Now, this setting just handles the default queue depth limit for a PE. But it can be set and handled individually as well. And doing this is no different than with a standard volume, you change the No of outstanding IOs with competing worlds value:
esxcli storage core device set -O <number> -d <naa>
This allows you to override this value for individual PEs, if you want. My PE below is presented via software iSCSI, so the default HBA device queue depth limit is 128. The default setting for Scsi.ScsiVVolPESNRO is also 128, so both are reflected as such in the esxcli storage core device list -d command:
So if I want to up this setting for all PEs I could change Scsi.ScsiVVolPESNRO to whatever. Let’s say 256. But that would require a reboot. So the other option is to use the esxcli command. Individual PESNRO follows the same rule as DSRNO does though–it cannot be set higher than the HBA device queue depth limit. As seen above, my current HBA device queue depth limit is 128. So, if I try 256 it will fail:
So, I need to up my HBA device queue depth limit, which requires a reboot.
esxcli system module parameters set -m iscsi_vmk -p iscsivmk_LunQDepth=2048
Now I can try to set the PESNRO on this specific PE to 256:
esxcli storage core device set -O 256 -d naa.624a937076a1e05df05441ba00011010
So the point is, that the number of outstanding I/Os can be set very high for a protocol endpoint.
Do I need more than one PE?
Well this is really up to your storage vendor, and of course it depends on the underlying capabilities of a single PE. So, for the FlashArray instance where the physical device (PE) isn’t a bottleneck on the storage side, do I need more than one?
The crux of this is a very simple equation referred to as Little’s Law:
“The long-term average number of customers in a stable system L is equal to the long-term average effective arrival rate, λ, multiplied by the average time a customer spends in the system, W.” –Wikipedia
So the equation looks like: L = λW
This is a fancy way of saying if it takes a certain amount of time to do a task, take a certain duration of time and divide it by the the task time and that is how many times it can be done in that specified duration if done in a serial fashion. Let’s take the fast food restaurant example. If it takes a customer 1 minute to be served, the store can help 60 customers in an hour (60 minutes/1 minute). This is the case of one register.
So. Let’s look at this from a storage latency perspective. Let’s say my average latency is 1.0 ms. I would usually expect it to be half that or even less, but let’s be conservative and say 1.

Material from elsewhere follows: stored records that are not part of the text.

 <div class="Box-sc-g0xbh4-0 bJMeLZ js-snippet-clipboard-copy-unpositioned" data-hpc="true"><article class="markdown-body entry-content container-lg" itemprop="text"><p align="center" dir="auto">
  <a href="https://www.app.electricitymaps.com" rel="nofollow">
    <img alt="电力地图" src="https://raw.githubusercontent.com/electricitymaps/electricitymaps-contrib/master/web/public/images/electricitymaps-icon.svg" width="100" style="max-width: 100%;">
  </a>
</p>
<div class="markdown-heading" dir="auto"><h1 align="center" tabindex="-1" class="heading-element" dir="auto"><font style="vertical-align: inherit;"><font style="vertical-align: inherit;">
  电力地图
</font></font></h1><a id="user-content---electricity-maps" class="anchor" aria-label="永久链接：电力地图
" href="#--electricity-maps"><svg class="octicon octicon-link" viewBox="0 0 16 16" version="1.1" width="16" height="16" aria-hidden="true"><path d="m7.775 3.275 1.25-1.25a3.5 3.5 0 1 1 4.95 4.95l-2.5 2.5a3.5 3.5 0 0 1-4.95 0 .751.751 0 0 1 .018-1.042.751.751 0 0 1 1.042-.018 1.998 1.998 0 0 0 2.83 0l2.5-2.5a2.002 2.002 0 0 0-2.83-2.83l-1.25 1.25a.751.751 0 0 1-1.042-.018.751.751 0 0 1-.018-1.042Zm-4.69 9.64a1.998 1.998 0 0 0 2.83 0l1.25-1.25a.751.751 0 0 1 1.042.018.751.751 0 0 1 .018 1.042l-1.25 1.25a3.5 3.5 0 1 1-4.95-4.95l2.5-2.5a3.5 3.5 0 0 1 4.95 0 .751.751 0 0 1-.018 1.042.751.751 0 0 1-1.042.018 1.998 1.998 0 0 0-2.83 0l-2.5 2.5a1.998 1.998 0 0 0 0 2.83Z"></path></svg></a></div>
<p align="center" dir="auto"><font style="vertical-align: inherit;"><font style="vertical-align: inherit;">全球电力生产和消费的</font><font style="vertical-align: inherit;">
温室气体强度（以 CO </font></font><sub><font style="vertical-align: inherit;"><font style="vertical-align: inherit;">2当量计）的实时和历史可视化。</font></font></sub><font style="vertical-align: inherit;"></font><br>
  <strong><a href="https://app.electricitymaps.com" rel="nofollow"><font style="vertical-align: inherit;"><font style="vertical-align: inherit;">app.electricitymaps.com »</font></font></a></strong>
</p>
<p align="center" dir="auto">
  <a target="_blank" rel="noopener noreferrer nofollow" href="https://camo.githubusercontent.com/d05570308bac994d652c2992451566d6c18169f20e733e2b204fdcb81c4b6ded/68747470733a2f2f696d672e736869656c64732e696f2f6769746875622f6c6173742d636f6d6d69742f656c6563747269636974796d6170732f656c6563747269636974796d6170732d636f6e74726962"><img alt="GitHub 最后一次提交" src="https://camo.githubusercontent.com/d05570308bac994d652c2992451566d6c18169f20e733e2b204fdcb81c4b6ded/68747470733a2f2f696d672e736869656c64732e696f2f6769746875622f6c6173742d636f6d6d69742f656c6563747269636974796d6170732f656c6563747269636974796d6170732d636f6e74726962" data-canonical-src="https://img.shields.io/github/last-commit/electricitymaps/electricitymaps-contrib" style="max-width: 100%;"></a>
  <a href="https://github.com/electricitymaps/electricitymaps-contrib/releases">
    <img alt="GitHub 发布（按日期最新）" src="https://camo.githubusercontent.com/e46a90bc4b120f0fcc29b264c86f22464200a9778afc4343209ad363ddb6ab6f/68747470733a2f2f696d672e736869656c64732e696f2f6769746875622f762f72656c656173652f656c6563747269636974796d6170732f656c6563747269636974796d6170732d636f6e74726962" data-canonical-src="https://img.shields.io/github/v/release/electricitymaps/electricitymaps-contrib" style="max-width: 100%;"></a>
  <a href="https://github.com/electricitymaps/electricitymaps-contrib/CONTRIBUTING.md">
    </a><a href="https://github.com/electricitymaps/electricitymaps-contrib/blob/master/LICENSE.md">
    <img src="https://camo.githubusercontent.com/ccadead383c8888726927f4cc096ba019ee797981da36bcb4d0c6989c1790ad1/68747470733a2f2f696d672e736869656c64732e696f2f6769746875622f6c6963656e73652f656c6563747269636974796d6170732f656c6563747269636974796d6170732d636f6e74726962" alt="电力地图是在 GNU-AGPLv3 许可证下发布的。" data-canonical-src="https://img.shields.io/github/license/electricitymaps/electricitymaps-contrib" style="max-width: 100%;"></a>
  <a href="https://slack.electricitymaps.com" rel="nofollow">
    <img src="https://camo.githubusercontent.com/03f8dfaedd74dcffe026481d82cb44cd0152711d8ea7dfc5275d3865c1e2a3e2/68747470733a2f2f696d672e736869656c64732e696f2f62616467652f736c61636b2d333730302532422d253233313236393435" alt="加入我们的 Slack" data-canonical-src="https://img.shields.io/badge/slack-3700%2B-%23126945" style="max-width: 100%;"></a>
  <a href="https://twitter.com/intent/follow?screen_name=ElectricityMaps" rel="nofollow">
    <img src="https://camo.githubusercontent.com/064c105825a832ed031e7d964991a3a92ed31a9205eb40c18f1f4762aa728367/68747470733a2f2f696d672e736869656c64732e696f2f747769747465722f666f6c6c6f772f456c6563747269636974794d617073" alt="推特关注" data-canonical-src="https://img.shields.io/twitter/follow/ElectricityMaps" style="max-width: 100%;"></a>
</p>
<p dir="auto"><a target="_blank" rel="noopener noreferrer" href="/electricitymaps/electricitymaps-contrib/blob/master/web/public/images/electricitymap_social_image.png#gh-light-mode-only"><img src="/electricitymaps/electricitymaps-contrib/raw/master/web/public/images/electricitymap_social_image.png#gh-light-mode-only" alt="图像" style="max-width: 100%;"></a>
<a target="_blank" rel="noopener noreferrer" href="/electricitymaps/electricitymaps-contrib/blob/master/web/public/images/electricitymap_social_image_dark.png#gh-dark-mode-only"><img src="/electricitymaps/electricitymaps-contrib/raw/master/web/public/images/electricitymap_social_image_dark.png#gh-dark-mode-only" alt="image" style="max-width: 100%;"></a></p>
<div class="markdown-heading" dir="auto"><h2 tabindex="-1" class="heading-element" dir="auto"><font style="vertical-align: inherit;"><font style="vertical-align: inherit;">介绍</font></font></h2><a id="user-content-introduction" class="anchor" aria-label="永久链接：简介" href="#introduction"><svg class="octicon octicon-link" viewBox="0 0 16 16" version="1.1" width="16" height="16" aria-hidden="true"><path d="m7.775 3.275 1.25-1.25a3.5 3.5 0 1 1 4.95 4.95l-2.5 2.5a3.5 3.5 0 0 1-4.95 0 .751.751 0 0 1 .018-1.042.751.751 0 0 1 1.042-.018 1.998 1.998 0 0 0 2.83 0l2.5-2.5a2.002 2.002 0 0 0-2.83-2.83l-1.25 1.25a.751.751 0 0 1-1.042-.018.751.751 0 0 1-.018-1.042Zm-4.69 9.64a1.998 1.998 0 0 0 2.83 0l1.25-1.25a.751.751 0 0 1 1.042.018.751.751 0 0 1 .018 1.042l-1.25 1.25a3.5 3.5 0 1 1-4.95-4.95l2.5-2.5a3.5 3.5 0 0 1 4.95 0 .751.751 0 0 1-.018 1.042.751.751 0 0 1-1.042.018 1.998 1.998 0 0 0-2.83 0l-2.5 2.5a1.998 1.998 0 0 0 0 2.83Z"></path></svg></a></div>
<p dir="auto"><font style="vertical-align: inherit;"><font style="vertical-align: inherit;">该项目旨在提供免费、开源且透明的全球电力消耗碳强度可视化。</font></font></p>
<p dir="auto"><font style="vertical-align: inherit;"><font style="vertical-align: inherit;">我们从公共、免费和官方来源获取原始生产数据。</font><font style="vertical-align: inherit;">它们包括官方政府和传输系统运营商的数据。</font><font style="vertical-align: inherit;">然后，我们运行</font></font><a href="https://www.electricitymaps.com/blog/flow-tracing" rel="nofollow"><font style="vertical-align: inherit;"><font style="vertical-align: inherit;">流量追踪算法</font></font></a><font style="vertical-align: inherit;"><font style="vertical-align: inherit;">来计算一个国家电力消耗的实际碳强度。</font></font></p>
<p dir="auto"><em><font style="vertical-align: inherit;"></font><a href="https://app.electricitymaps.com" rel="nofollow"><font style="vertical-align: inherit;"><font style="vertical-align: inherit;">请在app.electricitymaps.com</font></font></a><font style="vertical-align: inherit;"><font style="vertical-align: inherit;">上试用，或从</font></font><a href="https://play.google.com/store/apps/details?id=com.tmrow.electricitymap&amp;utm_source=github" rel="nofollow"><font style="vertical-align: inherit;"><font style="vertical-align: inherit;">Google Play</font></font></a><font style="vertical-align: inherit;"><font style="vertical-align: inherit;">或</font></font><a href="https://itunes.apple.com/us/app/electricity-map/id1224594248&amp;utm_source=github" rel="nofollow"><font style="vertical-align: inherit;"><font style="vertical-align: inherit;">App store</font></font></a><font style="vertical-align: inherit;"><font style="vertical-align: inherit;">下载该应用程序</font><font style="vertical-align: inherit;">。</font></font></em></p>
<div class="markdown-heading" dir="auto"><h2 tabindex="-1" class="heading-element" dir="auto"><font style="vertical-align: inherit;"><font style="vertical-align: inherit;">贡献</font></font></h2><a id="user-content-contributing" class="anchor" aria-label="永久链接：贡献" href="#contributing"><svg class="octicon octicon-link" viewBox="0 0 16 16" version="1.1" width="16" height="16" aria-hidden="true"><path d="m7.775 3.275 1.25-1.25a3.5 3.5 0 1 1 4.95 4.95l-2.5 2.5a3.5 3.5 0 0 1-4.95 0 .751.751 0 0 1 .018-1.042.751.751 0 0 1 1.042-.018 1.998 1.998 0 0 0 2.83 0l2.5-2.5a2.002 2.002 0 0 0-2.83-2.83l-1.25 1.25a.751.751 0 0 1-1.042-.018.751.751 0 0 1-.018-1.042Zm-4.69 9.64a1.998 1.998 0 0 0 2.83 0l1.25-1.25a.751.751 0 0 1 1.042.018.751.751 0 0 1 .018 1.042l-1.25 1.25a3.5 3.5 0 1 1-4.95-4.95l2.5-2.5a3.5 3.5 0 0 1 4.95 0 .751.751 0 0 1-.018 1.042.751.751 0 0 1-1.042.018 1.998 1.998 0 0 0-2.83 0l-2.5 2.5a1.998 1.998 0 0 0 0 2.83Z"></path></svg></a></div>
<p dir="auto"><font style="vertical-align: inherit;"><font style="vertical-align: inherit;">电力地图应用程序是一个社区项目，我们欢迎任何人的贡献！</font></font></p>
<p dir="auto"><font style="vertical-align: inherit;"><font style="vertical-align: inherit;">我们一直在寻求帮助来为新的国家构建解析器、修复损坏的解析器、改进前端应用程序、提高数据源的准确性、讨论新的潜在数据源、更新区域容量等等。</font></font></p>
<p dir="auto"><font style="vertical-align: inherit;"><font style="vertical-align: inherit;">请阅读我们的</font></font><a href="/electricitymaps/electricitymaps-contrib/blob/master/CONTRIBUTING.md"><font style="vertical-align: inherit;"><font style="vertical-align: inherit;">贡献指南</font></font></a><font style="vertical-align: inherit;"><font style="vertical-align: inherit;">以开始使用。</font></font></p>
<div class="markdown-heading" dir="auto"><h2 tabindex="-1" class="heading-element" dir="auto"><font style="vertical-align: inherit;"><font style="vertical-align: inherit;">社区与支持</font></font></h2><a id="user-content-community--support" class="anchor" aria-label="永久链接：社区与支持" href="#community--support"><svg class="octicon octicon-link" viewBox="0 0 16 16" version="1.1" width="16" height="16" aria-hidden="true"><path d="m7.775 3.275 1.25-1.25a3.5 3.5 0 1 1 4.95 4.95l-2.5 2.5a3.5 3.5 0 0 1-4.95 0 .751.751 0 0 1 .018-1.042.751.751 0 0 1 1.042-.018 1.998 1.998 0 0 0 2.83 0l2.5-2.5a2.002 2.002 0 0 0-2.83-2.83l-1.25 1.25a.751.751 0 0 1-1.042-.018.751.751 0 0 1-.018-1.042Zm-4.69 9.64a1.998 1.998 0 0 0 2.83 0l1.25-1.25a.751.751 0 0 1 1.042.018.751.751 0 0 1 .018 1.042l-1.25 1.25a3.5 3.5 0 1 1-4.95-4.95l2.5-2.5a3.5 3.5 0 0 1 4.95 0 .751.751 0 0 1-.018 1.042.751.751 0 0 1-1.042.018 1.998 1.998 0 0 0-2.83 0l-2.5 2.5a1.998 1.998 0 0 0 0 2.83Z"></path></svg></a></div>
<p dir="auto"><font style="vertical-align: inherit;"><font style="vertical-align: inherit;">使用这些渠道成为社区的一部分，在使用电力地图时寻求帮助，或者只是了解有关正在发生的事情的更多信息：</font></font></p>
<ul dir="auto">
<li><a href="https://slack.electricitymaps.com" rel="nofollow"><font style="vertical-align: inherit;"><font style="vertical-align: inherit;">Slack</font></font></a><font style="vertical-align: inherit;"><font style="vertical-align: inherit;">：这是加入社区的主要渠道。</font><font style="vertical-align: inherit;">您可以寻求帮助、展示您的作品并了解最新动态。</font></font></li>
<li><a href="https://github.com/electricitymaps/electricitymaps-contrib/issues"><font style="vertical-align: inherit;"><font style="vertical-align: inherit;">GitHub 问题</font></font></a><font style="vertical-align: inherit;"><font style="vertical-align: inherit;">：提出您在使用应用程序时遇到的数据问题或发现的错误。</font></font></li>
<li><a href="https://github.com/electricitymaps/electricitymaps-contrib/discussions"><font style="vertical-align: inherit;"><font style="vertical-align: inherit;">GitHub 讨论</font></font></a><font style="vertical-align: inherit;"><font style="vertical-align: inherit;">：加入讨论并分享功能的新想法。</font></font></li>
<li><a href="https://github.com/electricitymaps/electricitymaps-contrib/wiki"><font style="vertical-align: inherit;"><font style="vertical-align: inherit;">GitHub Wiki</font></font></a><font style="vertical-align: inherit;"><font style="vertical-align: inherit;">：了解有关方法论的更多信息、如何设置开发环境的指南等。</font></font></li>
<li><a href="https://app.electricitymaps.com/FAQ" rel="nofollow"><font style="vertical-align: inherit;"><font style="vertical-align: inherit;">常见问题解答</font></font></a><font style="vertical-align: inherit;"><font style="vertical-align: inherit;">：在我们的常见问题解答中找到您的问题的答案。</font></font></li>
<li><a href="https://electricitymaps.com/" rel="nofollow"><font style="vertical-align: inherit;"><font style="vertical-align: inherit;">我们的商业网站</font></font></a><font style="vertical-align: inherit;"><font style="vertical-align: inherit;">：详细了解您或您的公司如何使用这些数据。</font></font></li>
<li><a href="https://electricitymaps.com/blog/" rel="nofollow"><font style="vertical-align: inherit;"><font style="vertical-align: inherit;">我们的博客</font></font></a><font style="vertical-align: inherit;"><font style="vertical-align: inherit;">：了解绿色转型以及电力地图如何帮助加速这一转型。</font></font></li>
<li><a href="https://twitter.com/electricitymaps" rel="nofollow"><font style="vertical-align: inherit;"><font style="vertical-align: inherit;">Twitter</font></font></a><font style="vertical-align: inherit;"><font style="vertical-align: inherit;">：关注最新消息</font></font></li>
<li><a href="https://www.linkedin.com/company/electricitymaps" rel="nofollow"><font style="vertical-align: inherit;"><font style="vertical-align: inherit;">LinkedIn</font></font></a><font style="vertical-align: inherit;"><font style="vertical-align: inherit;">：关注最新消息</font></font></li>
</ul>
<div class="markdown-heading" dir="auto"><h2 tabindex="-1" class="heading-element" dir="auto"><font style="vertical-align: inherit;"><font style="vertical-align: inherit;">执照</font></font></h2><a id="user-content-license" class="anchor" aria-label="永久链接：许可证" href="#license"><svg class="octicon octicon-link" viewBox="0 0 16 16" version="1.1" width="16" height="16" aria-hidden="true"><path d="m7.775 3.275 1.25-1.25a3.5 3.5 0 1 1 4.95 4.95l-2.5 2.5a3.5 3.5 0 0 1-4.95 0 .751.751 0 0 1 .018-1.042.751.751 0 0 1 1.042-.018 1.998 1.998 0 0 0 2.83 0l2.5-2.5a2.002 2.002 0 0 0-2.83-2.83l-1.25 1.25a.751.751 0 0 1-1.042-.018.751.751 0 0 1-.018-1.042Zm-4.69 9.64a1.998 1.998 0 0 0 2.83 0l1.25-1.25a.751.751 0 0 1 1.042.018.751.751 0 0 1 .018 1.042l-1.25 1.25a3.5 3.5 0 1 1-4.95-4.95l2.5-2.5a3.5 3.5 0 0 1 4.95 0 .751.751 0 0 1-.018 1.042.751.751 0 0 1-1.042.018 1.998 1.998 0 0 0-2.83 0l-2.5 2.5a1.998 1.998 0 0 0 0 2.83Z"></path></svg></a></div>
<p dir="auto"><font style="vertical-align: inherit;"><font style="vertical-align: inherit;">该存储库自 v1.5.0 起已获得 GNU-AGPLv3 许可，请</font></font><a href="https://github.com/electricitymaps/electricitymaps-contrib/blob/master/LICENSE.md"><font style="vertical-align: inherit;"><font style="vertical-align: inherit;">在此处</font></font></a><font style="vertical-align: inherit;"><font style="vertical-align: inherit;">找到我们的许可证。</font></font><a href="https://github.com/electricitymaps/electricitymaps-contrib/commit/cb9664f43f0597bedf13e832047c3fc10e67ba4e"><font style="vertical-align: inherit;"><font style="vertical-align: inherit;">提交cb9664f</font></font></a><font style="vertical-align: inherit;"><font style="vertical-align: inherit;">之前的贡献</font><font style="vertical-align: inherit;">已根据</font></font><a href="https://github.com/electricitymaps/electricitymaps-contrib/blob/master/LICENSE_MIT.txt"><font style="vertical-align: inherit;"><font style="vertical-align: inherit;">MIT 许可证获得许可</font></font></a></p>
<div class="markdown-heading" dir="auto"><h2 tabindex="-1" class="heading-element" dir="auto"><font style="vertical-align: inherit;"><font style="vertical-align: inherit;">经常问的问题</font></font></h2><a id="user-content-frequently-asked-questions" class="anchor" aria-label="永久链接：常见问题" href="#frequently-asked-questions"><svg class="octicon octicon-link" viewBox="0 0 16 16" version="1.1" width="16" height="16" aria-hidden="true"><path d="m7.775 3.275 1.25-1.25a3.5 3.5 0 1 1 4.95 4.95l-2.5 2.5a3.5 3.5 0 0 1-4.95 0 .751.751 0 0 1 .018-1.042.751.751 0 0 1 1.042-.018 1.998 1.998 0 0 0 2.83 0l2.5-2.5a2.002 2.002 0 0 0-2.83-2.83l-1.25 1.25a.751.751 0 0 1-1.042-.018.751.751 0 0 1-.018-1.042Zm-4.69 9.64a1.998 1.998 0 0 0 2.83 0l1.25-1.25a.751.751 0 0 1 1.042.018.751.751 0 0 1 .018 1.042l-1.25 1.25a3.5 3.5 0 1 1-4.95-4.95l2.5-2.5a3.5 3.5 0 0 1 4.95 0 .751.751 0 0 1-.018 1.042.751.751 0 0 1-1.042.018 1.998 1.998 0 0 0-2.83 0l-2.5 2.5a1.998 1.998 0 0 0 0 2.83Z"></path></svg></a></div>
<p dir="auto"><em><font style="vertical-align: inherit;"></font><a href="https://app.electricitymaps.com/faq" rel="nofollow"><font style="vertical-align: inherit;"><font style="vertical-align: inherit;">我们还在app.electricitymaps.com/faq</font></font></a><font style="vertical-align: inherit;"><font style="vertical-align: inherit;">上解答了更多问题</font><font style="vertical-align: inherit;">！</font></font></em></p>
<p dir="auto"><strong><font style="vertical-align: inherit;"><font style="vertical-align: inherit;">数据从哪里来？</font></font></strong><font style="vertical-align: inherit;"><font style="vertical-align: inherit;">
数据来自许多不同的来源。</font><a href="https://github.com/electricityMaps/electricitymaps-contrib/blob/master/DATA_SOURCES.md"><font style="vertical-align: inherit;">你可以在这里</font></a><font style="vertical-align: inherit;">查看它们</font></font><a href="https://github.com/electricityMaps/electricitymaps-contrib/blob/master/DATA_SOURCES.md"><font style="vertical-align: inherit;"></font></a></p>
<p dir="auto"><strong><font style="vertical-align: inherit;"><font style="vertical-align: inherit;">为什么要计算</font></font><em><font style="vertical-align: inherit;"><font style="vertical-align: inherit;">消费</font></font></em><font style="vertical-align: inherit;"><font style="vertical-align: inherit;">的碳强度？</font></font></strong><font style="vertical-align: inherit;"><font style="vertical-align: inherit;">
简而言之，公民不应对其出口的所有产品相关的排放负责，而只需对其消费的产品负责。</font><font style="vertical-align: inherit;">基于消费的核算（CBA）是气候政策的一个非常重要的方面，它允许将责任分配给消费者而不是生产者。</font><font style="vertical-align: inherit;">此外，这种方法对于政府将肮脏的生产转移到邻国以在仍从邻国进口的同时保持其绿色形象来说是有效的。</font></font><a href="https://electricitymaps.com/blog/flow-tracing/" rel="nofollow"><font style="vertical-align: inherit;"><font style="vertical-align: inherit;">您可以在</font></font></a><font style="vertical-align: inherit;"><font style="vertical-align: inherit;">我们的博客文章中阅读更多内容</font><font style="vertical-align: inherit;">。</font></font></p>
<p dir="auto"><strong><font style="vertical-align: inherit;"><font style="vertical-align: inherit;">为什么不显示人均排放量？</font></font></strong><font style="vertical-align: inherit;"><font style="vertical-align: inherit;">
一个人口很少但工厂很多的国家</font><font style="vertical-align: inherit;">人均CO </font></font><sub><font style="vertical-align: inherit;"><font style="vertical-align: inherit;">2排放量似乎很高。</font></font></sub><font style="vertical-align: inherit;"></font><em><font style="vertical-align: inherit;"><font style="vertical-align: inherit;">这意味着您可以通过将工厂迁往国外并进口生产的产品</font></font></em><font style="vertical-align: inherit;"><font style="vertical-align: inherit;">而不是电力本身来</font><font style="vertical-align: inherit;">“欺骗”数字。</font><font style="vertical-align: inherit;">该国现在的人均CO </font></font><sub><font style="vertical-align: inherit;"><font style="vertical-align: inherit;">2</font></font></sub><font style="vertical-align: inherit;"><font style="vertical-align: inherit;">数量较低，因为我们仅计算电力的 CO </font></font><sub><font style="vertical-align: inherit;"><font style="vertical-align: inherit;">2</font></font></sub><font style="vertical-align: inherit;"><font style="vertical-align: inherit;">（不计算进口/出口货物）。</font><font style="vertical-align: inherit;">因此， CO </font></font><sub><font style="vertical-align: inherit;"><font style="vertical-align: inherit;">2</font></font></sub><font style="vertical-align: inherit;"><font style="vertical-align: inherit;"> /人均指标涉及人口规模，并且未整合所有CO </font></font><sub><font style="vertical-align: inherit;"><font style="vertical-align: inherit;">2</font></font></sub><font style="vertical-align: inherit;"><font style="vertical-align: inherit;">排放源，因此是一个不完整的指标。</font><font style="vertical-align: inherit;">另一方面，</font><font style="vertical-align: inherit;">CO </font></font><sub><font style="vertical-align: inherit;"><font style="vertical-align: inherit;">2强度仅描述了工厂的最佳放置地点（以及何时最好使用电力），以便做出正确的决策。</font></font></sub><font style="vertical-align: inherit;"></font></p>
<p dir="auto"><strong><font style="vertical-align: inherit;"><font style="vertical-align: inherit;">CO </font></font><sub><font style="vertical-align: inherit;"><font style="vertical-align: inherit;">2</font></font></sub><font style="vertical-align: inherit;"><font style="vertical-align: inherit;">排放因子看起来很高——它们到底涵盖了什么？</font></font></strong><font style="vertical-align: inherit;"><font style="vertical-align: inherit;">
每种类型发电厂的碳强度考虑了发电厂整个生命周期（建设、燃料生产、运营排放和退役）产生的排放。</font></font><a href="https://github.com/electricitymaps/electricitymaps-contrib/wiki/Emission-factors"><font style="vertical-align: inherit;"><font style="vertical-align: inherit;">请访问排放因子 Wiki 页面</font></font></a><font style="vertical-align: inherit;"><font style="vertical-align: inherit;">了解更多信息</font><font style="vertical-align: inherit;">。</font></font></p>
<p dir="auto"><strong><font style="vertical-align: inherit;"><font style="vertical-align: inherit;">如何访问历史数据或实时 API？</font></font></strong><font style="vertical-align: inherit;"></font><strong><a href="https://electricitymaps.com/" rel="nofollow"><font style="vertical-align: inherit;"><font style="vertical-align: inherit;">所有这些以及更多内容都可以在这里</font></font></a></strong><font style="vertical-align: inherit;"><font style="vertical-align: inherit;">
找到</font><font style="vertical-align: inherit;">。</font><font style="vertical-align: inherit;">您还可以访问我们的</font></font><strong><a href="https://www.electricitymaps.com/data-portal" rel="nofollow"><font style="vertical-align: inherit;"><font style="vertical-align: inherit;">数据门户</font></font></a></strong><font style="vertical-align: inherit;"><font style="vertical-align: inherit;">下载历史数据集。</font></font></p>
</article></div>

There are 1,000 milliseconds in a second. So, 1,000/1 is 1,000.
So this means with one outstanding I/O, I can do 1,000 IOPS. But with let’s say 256 outstanding I/Os I can therefore do 256,000 IOPS to that single PE from that host. Each host has it’s own queue. And a PE can be set much higher than 256. So there can be quite the parallelism from ESXi. With 4,096, this math works out to 8,192,000 IOPS per PE.
This is all somewhat theoretical at this point, just basing it off some early testing and simply running the numbers. But, I’d say at least for the FlashArray one PE per array should be fine. I will update this as I do more testing–look for my best practices document for VVols close to our actual GA.